Published on ArtSlant

Kathryn AndrewsMuseum of Contemporary Art (MCA)220 East Chicago Ave, Chicago, IL 60611November 21, 2015 - May 8, 2016

Kathryn Andrews
Museum of Contemporary Art (MCA)
220 East Chicago Ave, Chicago, IL 60611
November 21, 2015 - May 8, 2016

Few things could be as topical. The image-culture created out of broadcast television’s commoditized framing of electoral coverage is precise, yet entirely ubiquitous. Kathryn Andrews’ Run for President,currently on view at the Museum of Contemporary Art Chicago, pictures the hamster wheel of these aesthetic politics.

Under the premise of a fictive presidential campaign, Andrews uses Bozo the Clown as the central figure within her electoral landscape. The personas born from Bozo represent either the Left or the Right (his party is unclear—he is, after all, red and blue). Throughout the installation, the clown becomes caricature, a rarified political cartoon. The production of the political image manifests in a few ways; Bozo stands behind a branded cartoon podium. His security staff, right at hand, stand with arms crossed in front of their black suits. This scene from the campaign trail is familiar to us, though—as the clown noses worn by the men in black suggest—Andrews critiques these signals of familiarity. The construction of broadcasting is unrecognizable until it is displaced.
 

Installation view, Kathryn Andrews: Run for President, MCA Chicago, Nov 21, 2015—May 8, 2016. Photo: Nathan Keay, © MCA Chicago

Installation view, Kathryn Andrews: Run for President, MCA Chicago, Nov 21, 2015—May 8, 2016. Photo: Nathan Keay, © MCA Chicago

 

The exhibition is provocative, the surfaces of the work seductive, and its aims challenging, clever, and stimulating. While the work initially leaves viewers rallying (in a moment between excitement and temperance, I questioned titling this review “I Vote For Kathryn Andrews!”), its implications echo in our consciousness long after we see it, slowly fading from conviction to doubt.

The sensory decrescendo of Run for President asks: what are we racing for? This sort of baseless crisis at the foundation of the show is a purposeful mirroring of the current political conversation in America. Here, the basis of uncertainty is cloaked in what appears to be a very sure thing. As such, Run for President takes on different contexts, becoming more conflicted (and thus, more relevant) with each televised debate, each paradoxical development on both the Right and the Left throughout the course of the exhibition.

Bozo the Clown, purportedly played by some 200 actors over a half century, is one of the most recognizable examples of the “replica” on broadcast television.
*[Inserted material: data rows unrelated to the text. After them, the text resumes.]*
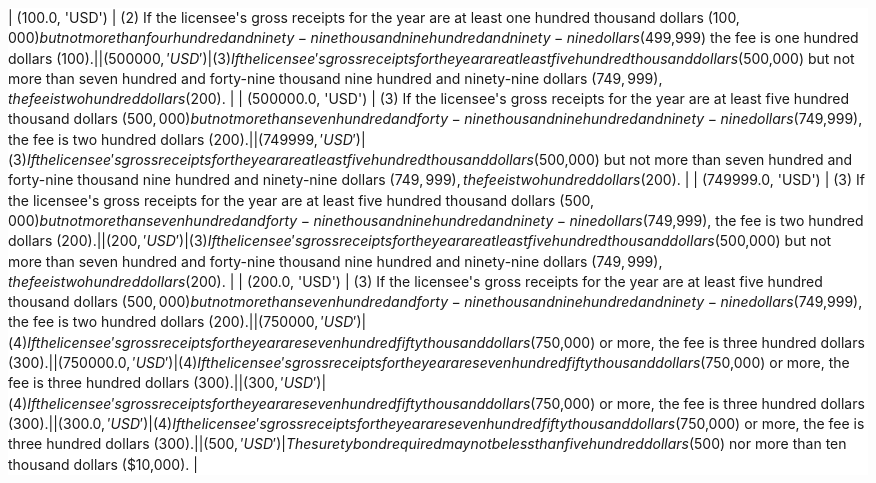 | (100.0, 'USD')    | (2) If the licensee's gross receipts for the year are at least one hundred thousand dollars ($100,000) but not more than four hundred and ninety-nine thousand nine hundred and ninety-nine dollars ($499,999) the fee is one hundred dollars ($100).                                                                                                                                                                                                                       |
| (500000, 'USD')   | (3) If the licensee's gross receipts for the year are at least five hundred thousand dollars ($500,000) but not more than seven hundred and forty-nine thousand nine hundred and ninety-nine dollars ($749,999), the fee is two hundred dollars ($200).                                                                                                                                                                                                                     |
| (500000.0, 'USD') | (3) If the licensee's gross receipts for the year are at least five hundred thousand dollars ($500,000) but not more than seven hundred and forty-nine thousand nine hundred and ninety-nine dollars ($749,999), the fee is two hundred dollars ($200).                                                                                                                                                                                                                     |
| (749999, 'USD')   | (3) If the licensee's gross receipts for the year are at least five hundred thousand dollars ($500,000) but not more than seven hundred and forty-nine thousand nine hundred and ninety-nine dollars ($749,999), the fee is two hundred dollars ($200).                                                                                                                                                                                                                     |
| (749999.0, 'USD') | (3) If the licensee's gross receipts for the year are at least five hundred thousand dollars ($500,000) but not more than seven hundred and forty-nine thousand nine hundred and ninety-nine dollars ($749,999), the fee is two hundred dollars ($200).                                                                                                                                                                                                                     |
| (200, 'USD')      | (3) If the licensee's gross receipts for the year are at least five hundred thousand dollars ($500,000) but not more than seven hundred and forty-nine thousand nine hundred and ninety-nine dollars ($749,999), the fee is two hundred dollars ($200).                                                                                                                                                                                                                     |
| (200.0, 'USD')    | (3) If the licensee's gross receipts for the year are at least five hundred thousand dollars ($500,000) but not more than seven hundred and forty-nine thousand nine hundred and ninety-nine dollars ($749,999), the fee is two hundred dollars ($200).                                                                                                                                                                                                                     |
| (750000, 'USD')   | (4) If the licensee's gross receipts for the year are seven hundred fifty thousand dollars ($750,000) or more, the fee is three hundred dollars ($300).                                                                                                                                                                                                                                                                                                                     |
| (750000.0, 'USD') | (4) If the licensee's gross receipts for the year are seven hundred fifty thousand dollars ($750,000) or more, the fee is three hundred dollars ($300).                                                                                                                                                                                                                                                                                                                     |
| (300, 'USD')      | (4) If the licensee's gross receipts for the year are seven hundred fifty thousand dollars ($750,000) or more, the fee is three hundred dollars ($300).                                                                                                                                                                                                                                                                                                                     |
| (300.0, 'USD')    | (4) If the licensee's gross receipts for the year are seven hundred fifty thousand dollars ($750,000) or more, the fee is three hundred dollars ($300).                                                                                                                                                                                                                                                                                                                     |
| (500, 'USD')      | The surety bond required may not be less than five hundred dollars ($500) nor more than ten thousand dollars ($10,000).                                                                                                                                                                                                                                                                                                                                                     | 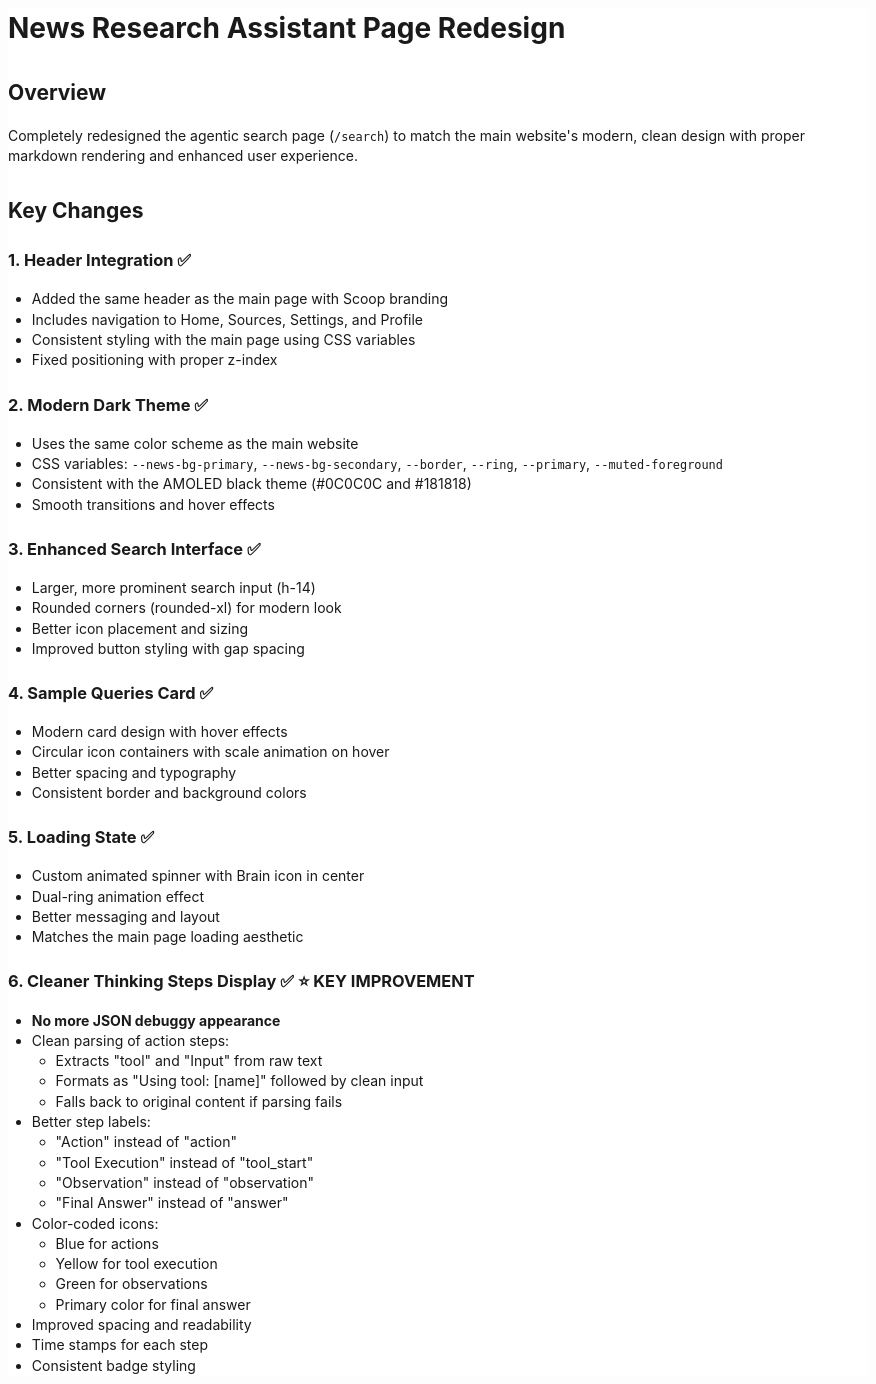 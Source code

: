 # News Research Assistant Page Redesign

## Overview
Completely redesigned the agentic search page (`/search`) to match the main website's modern, clean design with proper markdown rendering and enhanced user experience.

## Key Changes

### 1. **Header Integration** ✅
- Added the same header as the main page with Scoop branding
- Includes navigation to Home, Sources, Settings, and Profile
- Consistent styling with the main page using CSS variables
- Fixed positioning with proper z-index

### 2. **Modern Dark Theme** ✅
- Uses the same color scheme as the main website
- CSS variables: `--news-bg-primary`, `--news-bg-secondary`, `--border`, `--ring`, `--primary`, `--muted-foreground`
- Consistent with the AMOLED black theme (#0C0C0C and #181818)
- Smooth transitions and hover effects

### 3. **Enhanced Search Interface** ✅
- Larger, more prominent search input (h-14)
- Rounded corners (rounded-xl) for modern look
- Better icon placement and sizing
- Improved button styling with gap spacing

### 4. **Sample Queries Card** ✅
- Modern card design with hover effects
- Circular icon containers with scale animation on hover
- Better spacing and typography
- Consistent border and background colors

### 5. **Loading State** ✅
- Custom animated spinner with Brain icon in center
- Dual-ring animation effect
- Better messaging and layout
- Matches the main page loading aesthetic

### 6. **Cleaner Thinking Steps Display** ✅ ⭐ **KEY IMPROVEMENT**
- **No more JSON debuggy appearance**
- Clean parsing of action steps:
  - Extracts "tool" and "Input" from raw text
  - Formats as "Using tool: [name]" followed by clean input
  - Falls back to original content if parsing fails
- Better step labels:
  - "Action" instead of "action"
  - "Tool Execution" instead of "tool_start"
  - "Observation" instead of "observation"
  - "Final Answer" instead of "answer"
- Color-coded icons:
  - Blue for actions
  - Yellow for tool execution
  - Green for observations
  - Primary color for final answer
- Improved spacing and readability
- Time stamps for each step
- Consistent badge styling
The history of franchise vs. syndication built into Andrews’ source material allows her to move fluidly through the political and aesthetic aims of the show. Chicago’s Bozo, debuting in 1960 on WGN-TV, was the most successful locally produced children’s program in television history; but there were multiple Bozos, in Boston, Washington, even extending to Brazil and Mexico. Unlike presidential candidates, Bozo was not a fixed persona pictured for the masses, but instead was an idea adapted by many. As an artist, Andrews works within a similarly flexible identity, inserting her humorous and off-the-cuff subject matter into pre-determined formal approaches—such as minimalism, conceptual art, and the camp iconography of pop art.
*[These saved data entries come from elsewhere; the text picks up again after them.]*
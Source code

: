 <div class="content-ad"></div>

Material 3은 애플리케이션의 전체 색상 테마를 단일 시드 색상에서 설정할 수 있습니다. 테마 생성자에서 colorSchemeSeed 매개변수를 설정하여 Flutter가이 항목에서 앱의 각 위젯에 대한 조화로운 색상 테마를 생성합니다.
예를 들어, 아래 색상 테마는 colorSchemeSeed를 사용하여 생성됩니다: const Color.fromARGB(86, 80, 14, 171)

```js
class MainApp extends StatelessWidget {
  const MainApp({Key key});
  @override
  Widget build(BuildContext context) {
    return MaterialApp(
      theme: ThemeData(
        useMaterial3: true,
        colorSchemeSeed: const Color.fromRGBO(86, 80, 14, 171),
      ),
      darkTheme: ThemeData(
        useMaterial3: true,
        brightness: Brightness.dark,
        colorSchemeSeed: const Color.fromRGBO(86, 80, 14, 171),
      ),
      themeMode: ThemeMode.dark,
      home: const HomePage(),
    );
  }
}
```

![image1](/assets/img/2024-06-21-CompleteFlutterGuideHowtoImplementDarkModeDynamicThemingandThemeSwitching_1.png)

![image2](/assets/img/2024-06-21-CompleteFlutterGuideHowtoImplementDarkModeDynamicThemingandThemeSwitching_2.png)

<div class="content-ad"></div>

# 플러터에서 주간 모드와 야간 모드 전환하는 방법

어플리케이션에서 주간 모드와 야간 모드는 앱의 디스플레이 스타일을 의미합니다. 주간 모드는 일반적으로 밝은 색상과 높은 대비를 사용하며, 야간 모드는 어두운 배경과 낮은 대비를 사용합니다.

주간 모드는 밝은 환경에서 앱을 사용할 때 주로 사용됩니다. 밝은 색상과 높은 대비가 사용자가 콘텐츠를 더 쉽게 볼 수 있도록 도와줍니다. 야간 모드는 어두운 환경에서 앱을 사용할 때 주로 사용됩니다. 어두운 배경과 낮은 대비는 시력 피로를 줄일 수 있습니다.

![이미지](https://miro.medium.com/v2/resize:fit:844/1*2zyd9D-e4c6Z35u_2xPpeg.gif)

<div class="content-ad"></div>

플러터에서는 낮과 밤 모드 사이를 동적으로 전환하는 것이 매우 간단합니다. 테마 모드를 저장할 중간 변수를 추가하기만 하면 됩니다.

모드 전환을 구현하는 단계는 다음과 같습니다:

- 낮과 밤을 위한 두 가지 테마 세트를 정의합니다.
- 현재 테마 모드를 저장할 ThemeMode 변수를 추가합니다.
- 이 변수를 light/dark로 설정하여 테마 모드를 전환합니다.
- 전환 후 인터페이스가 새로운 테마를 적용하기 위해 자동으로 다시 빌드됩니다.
Installation view, Kathryn Andrews: Run for President, MCA Chicago, Nov 21, 2015—May 8, 2016. Photo: Nathan Keay, © MCA Chicago

Installation view, Kathryn Andrews: Run for President, MCA Chicago, Nov 21, 2015—May 8, 2016. Photo: Nathan Keay, © MCA Chicago

 In Lethal Weapon (2012), a curved monolithic wall dissects the gallery, picturing in its enclave a black and white reproduction of a slightly distorted, pixelated interior of the oval office. In the center of the piece, a chrome-faced cylinder stands starkly, podium-like, its only feature a deep black hole staring into the face of viewers. The expectation of the work welcomes onlookers to peer into its darkness, that small but perfect abyss: stare long enough and you might see the barrel of a pistol. Bang.
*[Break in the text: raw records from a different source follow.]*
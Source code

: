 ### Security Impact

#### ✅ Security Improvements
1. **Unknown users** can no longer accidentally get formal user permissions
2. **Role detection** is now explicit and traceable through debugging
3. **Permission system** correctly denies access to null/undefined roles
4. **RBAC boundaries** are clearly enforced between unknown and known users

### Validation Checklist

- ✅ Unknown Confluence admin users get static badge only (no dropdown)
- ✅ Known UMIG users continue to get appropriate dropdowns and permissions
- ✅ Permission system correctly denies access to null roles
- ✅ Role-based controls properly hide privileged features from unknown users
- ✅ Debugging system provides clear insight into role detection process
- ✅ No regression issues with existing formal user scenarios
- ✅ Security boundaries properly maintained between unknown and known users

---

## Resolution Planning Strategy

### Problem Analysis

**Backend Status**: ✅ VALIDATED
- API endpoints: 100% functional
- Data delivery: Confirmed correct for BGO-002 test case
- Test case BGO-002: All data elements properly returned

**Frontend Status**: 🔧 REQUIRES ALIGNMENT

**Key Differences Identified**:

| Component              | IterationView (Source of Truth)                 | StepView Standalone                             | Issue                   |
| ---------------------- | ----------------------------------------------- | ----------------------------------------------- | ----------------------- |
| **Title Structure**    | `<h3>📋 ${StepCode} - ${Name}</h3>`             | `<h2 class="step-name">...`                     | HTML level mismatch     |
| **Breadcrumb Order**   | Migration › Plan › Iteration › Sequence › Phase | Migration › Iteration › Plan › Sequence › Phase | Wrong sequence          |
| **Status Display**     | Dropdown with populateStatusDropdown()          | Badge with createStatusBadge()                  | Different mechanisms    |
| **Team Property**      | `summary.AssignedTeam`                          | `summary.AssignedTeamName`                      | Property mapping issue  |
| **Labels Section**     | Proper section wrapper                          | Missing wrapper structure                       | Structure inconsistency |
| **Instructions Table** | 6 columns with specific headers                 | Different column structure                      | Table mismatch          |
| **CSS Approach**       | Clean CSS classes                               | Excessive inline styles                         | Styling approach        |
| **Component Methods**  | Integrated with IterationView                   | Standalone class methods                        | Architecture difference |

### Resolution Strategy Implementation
An undercurrent of this derision flows through Run for President. Beyond its flashy displays, meticulously finished production, and grandiosity of scale, there is the sense that the exhibition harbors mistrust. If not mistrust, then contempt.

Structurally speaking, the clown is the perfect archetype for Andrews to engage her electoral subject matter; it is silly and sinister, puerile and sadistic. We need only look to Trump. The danger and recklessness of language built into Republican rhetoric has stakes. In a culture so easily swayed by image and opinion—where visibility and airtime have the power to supplant fact—you can believe the political Right is foolish at your own risk. 

Despite all its vibrant appeal, the sense of isolation born out of the exhibition’s installation serves the content of the work well. When the idea of public is treated so anonymously in the broadcasting of American politics, little differentiates person from object. In a work titled Kathryn Andrews, October 16, 2012, multicolored plastic and foil balloons hang limply from a highly polished chrome gate. The work, named for the date of its “birthday,” is adorned with a new crop of helium balloons once a year. A visual pun, the piece seems to announce: Welcome to the miserable party. With their levity depreciating immediately, each day marks another step in the work’s wilted celebration, sinking subtly from amusement to sadness. Still we celebrate for it. The overt melancholy in the piece is paired with a more understated current in the work—its dumb sentimentality. This is one of Run for President’s finest strengths. 

 

Installation view, Kathryn Andrews: Run for President, MCA Chicago, Nov 21, 2015—May 8, 2016. Photo: Nathan Keay, © MCA Chicago

Installation view, Kathryn Andrews: Run for President, MCA Chicago, Nov 21, 2015—May 8, 2016. Photo: Nathan Keay, © MCA Chicago

If not for this melodramatic quality, Run for President would poke you and run away, taunt and prod you to make fun of its foolhardy aims, its seemingly daft foundation. Critique it in this way, and it sneers back at you. Run for President wears a mask. Under the façade, we do not know whether its expression is cynical or sincere. Like Bozo, the exhibition maintains a permanent grin. The clown is comfortable with the perpetual falsity of its own image. Are the aesthetics of politics any different?

 

Stephanie Cristello

 

(Image at top: Kathryn Andrews, Hobo (Santa’s Helper No. 2), 2014, Ink on paper and Plexiglas, aluminum, paint, and mixed media, 43 ¾ x 37 x 2 ¼ in. (111.1 x 94 x 5.7 cm) Photo: Fredrik Nilsen Courtesy of David Kordansky Gallery, Los Angeles)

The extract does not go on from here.